Aaron Reichlin-Melnick, policy director at the American Immigration Council, estimated that Texas has spent more than $2,166 per migrant to bus people to Washington, New York, and Chicago. “At that price,” he tweeted, “Texas could have bought each person multiple first-class plane tickets.”
Abbott’s office said he was sending the bus here as “part of the governor’s unprecedented response to President Biden’s open border policies overwhelming border communities in Texas.”
“Until the Biden Administration does its job and provides Texans and the American people with sustainable border security, Texas will continue doing more than any other state in the nation’s history to defend against an invasion along the border, including adding more sanctuary cities like Philadelphia as drop-off locations,” Abbott said in a statement.
He cited Kenney’s advocacy for Philadelphia’s role as a sanctuary city for “making the city an ideal addition to Texas’ list.” The Kenney administration fought and won a major lawsuit over the Trump administration’s effort to withhold grant money unless the city helped enforce federal immigration laws.
Sanctuary jurisdictions such as Philadelphia aim to treat undocumented migrants the same as everyone else when they come in contact with the legal system. Those cities and states say it’s illegal for them to detain migrants for arrest by ICE agents, absent a judge’s order.

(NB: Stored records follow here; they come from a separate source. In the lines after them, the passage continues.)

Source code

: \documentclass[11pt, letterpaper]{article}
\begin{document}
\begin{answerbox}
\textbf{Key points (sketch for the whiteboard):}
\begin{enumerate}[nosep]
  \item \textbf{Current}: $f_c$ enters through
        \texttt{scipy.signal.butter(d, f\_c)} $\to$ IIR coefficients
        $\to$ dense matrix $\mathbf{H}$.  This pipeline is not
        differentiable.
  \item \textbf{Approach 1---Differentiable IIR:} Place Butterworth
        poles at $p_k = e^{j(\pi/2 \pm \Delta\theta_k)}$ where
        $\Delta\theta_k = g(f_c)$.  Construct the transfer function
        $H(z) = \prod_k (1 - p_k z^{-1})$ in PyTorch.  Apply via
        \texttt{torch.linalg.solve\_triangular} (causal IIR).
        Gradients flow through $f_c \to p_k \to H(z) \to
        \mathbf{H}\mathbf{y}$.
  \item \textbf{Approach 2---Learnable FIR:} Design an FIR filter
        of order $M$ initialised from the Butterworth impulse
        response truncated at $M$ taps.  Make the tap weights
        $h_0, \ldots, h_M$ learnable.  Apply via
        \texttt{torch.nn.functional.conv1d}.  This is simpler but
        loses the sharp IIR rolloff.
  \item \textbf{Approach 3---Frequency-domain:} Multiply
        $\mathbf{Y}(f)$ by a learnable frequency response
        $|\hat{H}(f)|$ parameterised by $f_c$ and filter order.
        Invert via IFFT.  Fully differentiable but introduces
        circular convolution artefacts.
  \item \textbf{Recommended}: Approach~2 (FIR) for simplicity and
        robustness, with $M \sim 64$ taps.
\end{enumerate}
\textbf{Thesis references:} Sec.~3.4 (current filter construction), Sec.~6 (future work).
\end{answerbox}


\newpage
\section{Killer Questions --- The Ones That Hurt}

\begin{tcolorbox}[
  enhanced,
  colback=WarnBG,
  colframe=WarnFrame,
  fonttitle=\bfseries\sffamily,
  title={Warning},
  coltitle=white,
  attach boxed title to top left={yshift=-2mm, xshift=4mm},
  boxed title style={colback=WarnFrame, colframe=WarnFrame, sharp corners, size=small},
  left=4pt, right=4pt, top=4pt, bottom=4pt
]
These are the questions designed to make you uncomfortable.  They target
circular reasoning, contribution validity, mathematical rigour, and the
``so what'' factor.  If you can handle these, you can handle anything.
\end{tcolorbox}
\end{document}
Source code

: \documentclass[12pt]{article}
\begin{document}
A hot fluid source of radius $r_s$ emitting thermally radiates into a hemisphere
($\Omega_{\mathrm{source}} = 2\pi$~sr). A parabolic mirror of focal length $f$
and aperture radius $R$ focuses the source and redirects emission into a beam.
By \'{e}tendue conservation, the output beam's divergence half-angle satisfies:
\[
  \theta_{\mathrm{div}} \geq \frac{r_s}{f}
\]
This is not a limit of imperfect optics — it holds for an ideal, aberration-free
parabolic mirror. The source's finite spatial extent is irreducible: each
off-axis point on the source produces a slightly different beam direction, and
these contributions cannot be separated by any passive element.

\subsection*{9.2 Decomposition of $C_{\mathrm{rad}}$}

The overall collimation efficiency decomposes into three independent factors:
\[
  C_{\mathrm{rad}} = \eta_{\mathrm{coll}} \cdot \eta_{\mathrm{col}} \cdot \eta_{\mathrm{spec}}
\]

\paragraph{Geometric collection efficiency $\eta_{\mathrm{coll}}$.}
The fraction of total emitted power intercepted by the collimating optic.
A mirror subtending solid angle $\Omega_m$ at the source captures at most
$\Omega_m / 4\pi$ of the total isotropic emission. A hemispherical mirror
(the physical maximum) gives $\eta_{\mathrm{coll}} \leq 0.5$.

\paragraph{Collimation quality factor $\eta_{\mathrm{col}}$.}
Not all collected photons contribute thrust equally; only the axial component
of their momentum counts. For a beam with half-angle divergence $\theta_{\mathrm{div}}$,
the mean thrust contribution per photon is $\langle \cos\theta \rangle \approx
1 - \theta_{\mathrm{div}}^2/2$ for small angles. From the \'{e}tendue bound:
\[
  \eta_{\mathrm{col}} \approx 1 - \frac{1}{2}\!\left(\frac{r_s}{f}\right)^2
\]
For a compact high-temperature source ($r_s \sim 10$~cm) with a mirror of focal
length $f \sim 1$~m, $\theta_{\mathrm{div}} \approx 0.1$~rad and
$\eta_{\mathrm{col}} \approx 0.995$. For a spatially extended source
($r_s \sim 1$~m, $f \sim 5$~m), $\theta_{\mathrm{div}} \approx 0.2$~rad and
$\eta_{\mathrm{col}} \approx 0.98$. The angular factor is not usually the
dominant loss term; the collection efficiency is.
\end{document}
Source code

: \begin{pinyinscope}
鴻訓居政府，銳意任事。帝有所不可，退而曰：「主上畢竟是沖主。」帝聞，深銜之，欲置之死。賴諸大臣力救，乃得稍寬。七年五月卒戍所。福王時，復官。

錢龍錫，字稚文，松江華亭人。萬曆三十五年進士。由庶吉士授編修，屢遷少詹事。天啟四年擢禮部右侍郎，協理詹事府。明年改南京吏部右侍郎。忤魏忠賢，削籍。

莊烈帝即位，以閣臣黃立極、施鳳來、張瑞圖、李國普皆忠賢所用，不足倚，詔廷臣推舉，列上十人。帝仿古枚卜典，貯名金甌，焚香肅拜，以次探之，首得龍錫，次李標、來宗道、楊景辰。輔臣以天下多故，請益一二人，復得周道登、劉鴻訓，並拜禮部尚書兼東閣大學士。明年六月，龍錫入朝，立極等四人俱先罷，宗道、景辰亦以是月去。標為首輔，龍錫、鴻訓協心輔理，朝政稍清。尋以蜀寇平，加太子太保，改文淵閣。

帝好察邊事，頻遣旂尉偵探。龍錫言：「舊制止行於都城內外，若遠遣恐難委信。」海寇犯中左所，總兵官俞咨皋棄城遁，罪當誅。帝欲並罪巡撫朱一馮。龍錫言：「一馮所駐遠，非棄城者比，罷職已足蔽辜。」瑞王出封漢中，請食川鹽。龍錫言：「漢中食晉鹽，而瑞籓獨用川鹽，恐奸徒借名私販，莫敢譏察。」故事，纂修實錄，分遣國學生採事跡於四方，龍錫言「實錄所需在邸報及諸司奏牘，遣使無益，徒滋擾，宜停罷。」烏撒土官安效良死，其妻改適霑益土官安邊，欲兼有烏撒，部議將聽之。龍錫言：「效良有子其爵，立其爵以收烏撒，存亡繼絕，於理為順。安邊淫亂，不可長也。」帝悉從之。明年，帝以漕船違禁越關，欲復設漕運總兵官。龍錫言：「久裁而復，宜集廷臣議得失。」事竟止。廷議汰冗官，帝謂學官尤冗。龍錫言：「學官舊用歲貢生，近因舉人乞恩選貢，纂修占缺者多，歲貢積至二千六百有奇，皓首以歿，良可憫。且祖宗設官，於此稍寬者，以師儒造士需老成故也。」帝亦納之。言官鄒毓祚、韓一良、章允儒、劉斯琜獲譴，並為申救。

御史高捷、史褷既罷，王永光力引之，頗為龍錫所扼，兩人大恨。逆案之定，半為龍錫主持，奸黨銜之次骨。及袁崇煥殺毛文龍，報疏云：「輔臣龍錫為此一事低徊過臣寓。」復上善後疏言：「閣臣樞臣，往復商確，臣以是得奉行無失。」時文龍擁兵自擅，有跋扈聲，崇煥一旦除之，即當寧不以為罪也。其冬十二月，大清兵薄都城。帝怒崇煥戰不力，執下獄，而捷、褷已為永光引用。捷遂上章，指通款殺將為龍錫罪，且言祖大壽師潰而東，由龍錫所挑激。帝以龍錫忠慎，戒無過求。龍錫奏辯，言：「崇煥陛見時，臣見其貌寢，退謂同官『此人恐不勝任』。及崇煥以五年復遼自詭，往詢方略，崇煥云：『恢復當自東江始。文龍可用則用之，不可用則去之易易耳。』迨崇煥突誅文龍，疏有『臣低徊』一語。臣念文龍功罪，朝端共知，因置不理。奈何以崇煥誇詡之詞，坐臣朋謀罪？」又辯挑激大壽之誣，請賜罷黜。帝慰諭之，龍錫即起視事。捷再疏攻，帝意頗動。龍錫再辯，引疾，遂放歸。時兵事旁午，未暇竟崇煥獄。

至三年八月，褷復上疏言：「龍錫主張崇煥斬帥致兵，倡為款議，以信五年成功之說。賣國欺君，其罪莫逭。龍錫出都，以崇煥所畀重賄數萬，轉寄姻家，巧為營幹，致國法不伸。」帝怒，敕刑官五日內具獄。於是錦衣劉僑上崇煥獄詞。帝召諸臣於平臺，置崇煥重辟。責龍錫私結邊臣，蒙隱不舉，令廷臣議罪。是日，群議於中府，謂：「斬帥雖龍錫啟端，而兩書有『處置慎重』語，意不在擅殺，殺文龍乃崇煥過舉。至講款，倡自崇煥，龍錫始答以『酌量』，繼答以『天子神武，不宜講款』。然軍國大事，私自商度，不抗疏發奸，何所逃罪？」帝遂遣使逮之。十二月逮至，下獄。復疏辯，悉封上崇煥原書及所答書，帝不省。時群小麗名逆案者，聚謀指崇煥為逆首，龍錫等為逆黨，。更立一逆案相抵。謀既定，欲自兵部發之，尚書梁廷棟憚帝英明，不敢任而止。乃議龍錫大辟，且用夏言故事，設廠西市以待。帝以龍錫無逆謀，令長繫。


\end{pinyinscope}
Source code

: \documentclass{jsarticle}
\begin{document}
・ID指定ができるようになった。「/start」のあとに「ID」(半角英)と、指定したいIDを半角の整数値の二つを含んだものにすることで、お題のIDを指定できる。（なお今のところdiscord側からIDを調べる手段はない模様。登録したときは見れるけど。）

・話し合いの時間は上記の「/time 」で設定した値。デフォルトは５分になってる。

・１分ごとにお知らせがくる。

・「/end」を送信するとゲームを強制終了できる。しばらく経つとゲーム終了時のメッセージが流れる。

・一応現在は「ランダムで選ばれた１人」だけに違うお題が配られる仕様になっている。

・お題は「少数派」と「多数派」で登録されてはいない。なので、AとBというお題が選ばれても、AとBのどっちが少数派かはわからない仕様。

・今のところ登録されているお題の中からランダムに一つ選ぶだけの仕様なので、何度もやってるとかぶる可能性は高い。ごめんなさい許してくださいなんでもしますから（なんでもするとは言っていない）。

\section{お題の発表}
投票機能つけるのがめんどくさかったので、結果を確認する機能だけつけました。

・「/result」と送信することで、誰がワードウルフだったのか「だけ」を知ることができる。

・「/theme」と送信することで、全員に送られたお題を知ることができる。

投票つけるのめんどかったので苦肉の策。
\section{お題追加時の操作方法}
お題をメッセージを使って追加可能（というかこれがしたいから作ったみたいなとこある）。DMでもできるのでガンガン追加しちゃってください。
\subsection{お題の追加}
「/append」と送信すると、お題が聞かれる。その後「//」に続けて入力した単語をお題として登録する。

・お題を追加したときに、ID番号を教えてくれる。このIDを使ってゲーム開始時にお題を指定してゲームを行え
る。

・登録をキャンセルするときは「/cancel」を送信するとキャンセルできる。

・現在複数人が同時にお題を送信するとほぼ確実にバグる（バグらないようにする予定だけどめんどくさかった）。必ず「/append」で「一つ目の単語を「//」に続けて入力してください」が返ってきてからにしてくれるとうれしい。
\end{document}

In the spring, Abbott directed the Texas Division of Emergency Management to charter buses to transport migrants from Texas to Washington, D.C., and in August the governor added New York City and Chicago as destinations. Thousands of migrants have been sent to those cities, he said, “providing much-needed relief to Texas’ overwhelmed border communities.”
Immigration advocates call the buses a cruel trick, played on people who are pursuing legal immigration remedies and are simply trying to find their way to their families.
“Greg Abbott should be the loudest advocate for a humane immigration reform plan in Congress,” City Councilmember Helen Gym tweeted over the weekend. “Instead he’s spending $$ on these buses as a sick political stunt because he’s more invested in exploiting a problem than figuring out a real solution.”